Com a demanda crescente por uma comunicação mais interativa com o público da empresa, aumenta a pressão sobre os executivos para que melhorem os processos de comunicação interna. Mas na correria do dia a dia, a tendência é focar as decisões sobre melhoria da comunicação corporativa em detalhes das ferramentas que usamos e queremos usar.

O que complica tudo isso é que cada tipo de ferramenta possui uma gama de fornecedores, cada um sendo muito convincente (ou tentando ser) sobre as vantagens do seu produto em relação aos demais, criando um cenário com uma infinidade de opções de solução para os problemas de comunicação.

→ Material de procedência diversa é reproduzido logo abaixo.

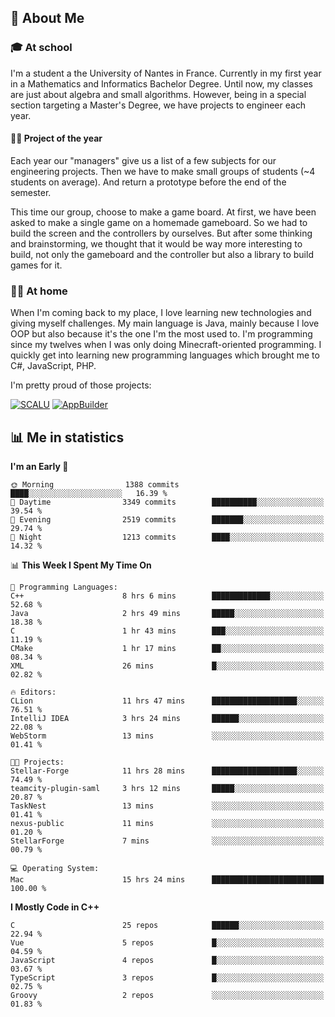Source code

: ## 👀 About Me

### 🎓 At school

I'm a student a the University of Nantes in France. Currently in my first year in a Mathematics and Informatics Bachelor Degree. Until now, my classes are just about algebra and small algorithms. However, being in a special section targeting a Master's Degree, we have projects to engineer each year. 

#### 🔧🔬 Project of the year

Each year our "managers" give us a list of a few subjects for our engineering projects. Then we have to make small groups of students (~4 students on average). And return a prototype before the end of the semester.

This time our group, choose to make a game board. At first, we have been asked to make a single game on a homemade gameboard. So we had to build the screen and the controllers by ourselves. 
But after some thinking and brainstorming, we thought that it would be way more interesting to build, not only the gameboard and the controller but also a library to build games for it.

### 👨‍💻 At home

When I'm coming back to my place, I love learning new technologies and giving myself challenges. My main language is Java, mainly because I love OOP but also because it's the one I'm the most used to. I'm programming since my twelves when I was only doing Minecraft-oriented programming.  I quickly get into learning new programming languages which brought me to C#, JavaScript, PHP. 

I'm pretty proud of those projects:

[![SCALU](https://github-readme-stats.vercel.app/api/pin?username=renardfute&repo=SCALU)](https://github.com/renardfute/scalu)
[![AppBuilder](https://github-readme-stats.vercel.app/api/pin?username=pulsedev2&repo=AppBuilder)](https://github.com/pulsedev2/AppBuilder)

## 📊 Me in statistics
<!--START_SECTION:waka-->
**I'm an Early 🐤** 

```text
🌞 Morning                1388 commits        ████░░░░░░░░░░░░░░░░░░░░░   16.39 % 
🌆 Daytime                3349 commits        ██████████░░░░░░░░░░░░░░░   39.54 % 
🌃 Evening                2519 commits        ███████░░░░░░░░░░░░░░░░░░   29.74 % 
🌙 Night                  1213 commits        ████░░░░░░░░░░░░░░░░░░░░░   14.32 % 
```


📊 **This Week I Spent My Time On** 

```text
💬 Programming Languages: 
C++                      8 hrs 6 mins        █████████████░░░░░░░░░░░░   52.68 % 
Java                     2 hrs 49 mins       █████░░░░░░░░░░░░░░░░░░░░   18.38 % 
C                        1 hr 43 mins        ███░░░░░░░░░░░░░░░░░░░░░░   11.19 % 
CMake                    1 hr 17 mins        ██░░░░░░░░░░░░░░░░░░░░░░░   08.34 % 
XML                      26 mins             █░░░░░░░░░░░░░░░░░░░░░░░░   02.82 % 

🔥 Editors: 
CLion                    11 hrs 47 mins      ███████████████████░░░░░░   76.51 % 
IntelliJ IDEA            3 hrs 24 mins       ██████░░░░░░░░░░░░░░░░░░░   22.08 % 
WebStorm                 13 mins             ░░░░░░░░░░░░░░░░░░░░░░░░░   01.41 % 

🐱‍💻 Projects: 
Stellar-Forge            11 hrs 28 mins      ███████████████████░░░░░░   74.49 % 
teamcity-plugin-saml     3 hrs 12 mins       █████░░░░░░░░░░░░░░░░░░░░   20.87 % 
TaskNest                 13 mins             ░░░░░░░░░░░░░░░░░░░░░░░░░   01.41 % 
nexus-public             11 mins             ░░░░░░░░░░░░░░░░░░░░░░░░░   01.20 % 
StellarForge             7 mins              ░░░░░░░░░░░░░░░░░░░░░░░░░   00.79 % 

💻 Operating System: 
Mac                      15 hrs 24 mins      █████████████████████████   100.00 % 
```

**I Mostly Code in C++** 

```text
C                        25 repos            ██████░░░░░░░░░░░░░░░░░░░   22.94 % 
Vue                      5 repos             █░░░░░░░░░░░░░░░░░░░░░░░░   04.59 % 
JavaScript               4 repos             █░░░░░░░░░░░░░░░░░░░░░░░░   03.67 % 
TypeScript               3 repos             █░░░░░░░░░░░░░░░░░░░░░░░░   02.75 % 
Groovy                   2 repos             ░░░░░░░░░░░░░░░░░░░░░░░░░   01.83 % 
```




<!--END_SECTION:waka-->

Na prática, quem decide nas empresas acaba por entrar numa corrida pela ferramenta mais atual e com funcionalidades “cool”, sem perceber que esta é uma corrida sem fim já que as mudanças na oferta de ferramentas são mais rápidas do que a capacidade da empresa de decidir sobre elas.

Esta é uma “arapuca” comum de cairmos e o meio de sair dela é pensar estrategicamente na  implementação da ferramenta no contexto da sua empresa. Mas o que você quer mesmo com a sua comunicação interna?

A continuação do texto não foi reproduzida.